The loss of faith in the only father I’ve ever known feels comparable to the sense of loss I feel when I think of Má. I was never allowed to know her and suddenly feel as if I never really knew him. He has widened the distance between us, and the resulting sense of betrayal has given me little cause to bridge the gap. The search for more meaningful relationships has taken me in the opposite direction as I search to fill the vacuum. Fortunately for me, I was able to establish and maintain relationships without trust becoming an issue. That is the amazing thing.

The ability to trust can prove surprisingly resilient even after repeated bombardments of disappointment. The resilience seems born from necessity since the growth and solidifying of a relationship, whether between parent and child, friends or lovers, depends on at least some level of trust. In very early childhood, one would think it’s just natural to trust one’s parents but these days, I question whether it could truly be called trust as I know it today.

While bonding with my parents may have been an early indication of my growing in that direction, the concept of trust wasn’t a conscious idea. Even then, I don’t think you could really call it trust in the way you’d refer to it with an adult. To me, real trust requires some amount of judgment, knowing who you can and cannot trust and understanding why. What I had with my parents in those early days was based on naiveté. I simply didn’t know anything better. Was it nothing more than attachment?

There were many reasons the subject of trust interests me. One was that I wanted to understand how my relationship with my parents might have contributed, if at all, to my own concepts of trust now. Another was spurred by reading an article in which an adoptive parent stated she felt her daughter thought she needed “permission” to express her feelings about her “birth” mother. There was something about using the word “permission” that angered me.

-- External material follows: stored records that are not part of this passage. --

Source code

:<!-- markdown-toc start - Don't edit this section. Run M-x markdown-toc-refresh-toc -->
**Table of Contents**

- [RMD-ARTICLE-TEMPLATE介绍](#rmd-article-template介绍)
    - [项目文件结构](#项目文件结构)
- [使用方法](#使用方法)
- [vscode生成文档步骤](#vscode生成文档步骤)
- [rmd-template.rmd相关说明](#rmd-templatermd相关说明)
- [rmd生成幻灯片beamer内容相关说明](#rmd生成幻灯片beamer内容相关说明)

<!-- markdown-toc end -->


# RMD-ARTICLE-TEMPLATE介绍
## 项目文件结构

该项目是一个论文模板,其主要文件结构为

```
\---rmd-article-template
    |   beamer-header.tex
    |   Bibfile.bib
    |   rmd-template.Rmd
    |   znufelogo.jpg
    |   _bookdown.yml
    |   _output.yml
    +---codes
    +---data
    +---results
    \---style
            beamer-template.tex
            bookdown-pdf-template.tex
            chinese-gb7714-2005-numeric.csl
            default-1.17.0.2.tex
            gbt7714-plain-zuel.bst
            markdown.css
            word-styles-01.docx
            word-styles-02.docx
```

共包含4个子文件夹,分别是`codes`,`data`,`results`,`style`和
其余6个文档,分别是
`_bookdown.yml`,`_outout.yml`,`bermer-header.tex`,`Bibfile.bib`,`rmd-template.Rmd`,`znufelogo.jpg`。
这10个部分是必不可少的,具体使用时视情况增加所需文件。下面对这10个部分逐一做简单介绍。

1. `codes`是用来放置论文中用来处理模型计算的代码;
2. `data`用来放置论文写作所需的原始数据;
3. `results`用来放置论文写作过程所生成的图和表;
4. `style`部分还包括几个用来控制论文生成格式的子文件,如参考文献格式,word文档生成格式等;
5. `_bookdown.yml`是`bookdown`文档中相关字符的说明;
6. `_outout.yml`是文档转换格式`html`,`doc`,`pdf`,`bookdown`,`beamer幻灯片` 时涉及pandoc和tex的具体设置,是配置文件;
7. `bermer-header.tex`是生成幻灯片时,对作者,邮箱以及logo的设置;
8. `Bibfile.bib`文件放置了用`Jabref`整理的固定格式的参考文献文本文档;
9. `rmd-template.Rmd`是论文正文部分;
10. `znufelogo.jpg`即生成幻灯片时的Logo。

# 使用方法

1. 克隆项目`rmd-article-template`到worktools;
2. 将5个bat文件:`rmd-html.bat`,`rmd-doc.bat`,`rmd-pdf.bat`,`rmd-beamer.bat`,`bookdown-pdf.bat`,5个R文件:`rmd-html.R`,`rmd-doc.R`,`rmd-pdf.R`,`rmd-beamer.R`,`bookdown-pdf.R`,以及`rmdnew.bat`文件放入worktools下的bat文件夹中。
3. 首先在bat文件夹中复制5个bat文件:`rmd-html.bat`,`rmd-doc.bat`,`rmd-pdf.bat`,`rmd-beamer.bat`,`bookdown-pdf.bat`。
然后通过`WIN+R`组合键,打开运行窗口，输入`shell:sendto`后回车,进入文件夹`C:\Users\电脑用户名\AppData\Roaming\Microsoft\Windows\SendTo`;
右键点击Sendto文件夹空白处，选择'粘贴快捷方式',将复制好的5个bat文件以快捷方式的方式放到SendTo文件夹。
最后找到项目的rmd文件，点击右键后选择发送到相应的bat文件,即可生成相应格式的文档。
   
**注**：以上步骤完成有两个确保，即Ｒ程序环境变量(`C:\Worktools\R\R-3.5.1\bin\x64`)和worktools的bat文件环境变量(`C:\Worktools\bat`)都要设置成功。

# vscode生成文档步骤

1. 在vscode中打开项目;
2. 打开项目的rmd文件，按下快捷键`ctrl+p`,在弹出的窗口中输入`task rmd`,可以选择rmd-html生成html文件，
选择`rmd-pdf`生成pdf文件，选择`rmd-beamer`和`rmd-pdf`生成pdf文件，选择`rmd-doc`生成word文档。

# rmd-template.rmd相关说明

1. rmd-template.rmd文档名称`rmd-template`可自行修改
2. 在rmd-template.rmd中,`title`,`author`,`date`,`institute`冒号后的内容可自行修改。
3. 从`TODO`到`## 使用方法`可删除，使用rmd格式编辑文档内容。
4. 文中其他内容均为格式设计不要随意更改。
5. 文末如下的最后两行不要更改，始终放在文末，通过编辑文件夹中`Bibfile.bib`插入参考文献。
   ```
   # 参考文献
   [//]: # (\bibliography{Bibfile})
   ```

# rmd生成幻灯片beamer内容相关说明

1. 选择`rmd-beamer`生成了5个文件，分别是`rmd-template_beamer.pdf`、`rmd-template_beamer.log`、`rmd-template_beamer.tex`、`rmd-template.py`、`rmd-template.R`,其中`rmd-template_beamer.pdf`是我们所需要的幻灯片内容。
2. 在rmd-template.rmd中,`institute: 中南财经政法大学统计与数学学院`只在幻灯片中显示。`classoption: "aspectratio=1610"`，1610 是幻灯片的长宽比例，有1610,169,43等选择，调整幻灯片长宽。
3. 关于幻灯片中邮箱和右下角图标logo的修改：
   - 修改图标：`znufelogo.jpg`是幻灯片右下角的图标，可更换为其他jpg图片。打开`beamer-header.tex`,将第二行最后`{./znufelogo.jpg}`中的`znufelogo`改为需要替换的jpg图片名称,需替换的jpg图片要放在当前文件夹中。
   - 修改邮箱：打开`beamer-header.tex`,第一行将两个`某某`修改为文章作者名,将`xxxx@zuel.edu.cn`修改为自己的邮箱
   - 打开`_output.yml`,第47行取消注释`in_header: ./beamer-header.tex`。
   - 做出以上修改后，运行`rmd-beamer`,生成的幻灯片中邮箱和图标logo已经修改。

Thinking about it in terms of granting permission suggests that the adoptive mother exercised her power over her adopted daughter and allowed her to express her feelings. Talking about their adoptions is something every adoptee has the right to do, and that should be made clear from the beginning. I thought back to my own experiences and wanted to suggest to the author that an adoptee’s reluctance to discuss their adoptions should often be thought of in terms of trust.

I didn’t share that level of trust with my parents. It wasn’t because they were awful people, but because I didn’t think they could deal with it. I didn’t want to hurt them, didn’t want to make them feel bad or make them think of me in a negative way. Their approval and acceptance was important to me, and I didn’t want to endanger that. I didn’t trust that they would be able to just listen rather than tell me how I should think and feel.

My solution was to turn to people I thought I could count on, the result of which further isolated them from that part of my life. I think that was the beginning of that “dual existence” many of my fellow adoptees refer to when discussing their “adopted selves” and their “normal selves.” That’s not to say that I think adoptive parents should pump themselves up with enthusiasm and rush their children to talk about their feelings.

I think adoptees should be made to feel empowered to speak about their adoptions. Too much parental pushing would seem to have the opposite effect. Besides, one would hope that if a deep level of trust is first established as simply parent and child, the bond would naturally extend to one between adoptive parent and child. By that, I mean one need not overly stress adoption in very early childhood but rather concentrate on establishing and maintaining a solid parent/child bond as a foundation.

I think if my parents had stressed my adoption too much, I would have felt more like an outsider than I already had. Too little gave me the impression my adoption wasn’t open for discussion, that I should somehow be ashamed of it. All that said, I don’t think I would have been comfortable sharing everything with my parents even under the most idea circumstances.

Sometimes, parents whether adoptive or not, have to give their children room to grow on their own. We have to trust that our children will figure out some things for themselves. Within reasonable limits, isn’t it only right to have the same faith in our children that we ask them to have in us?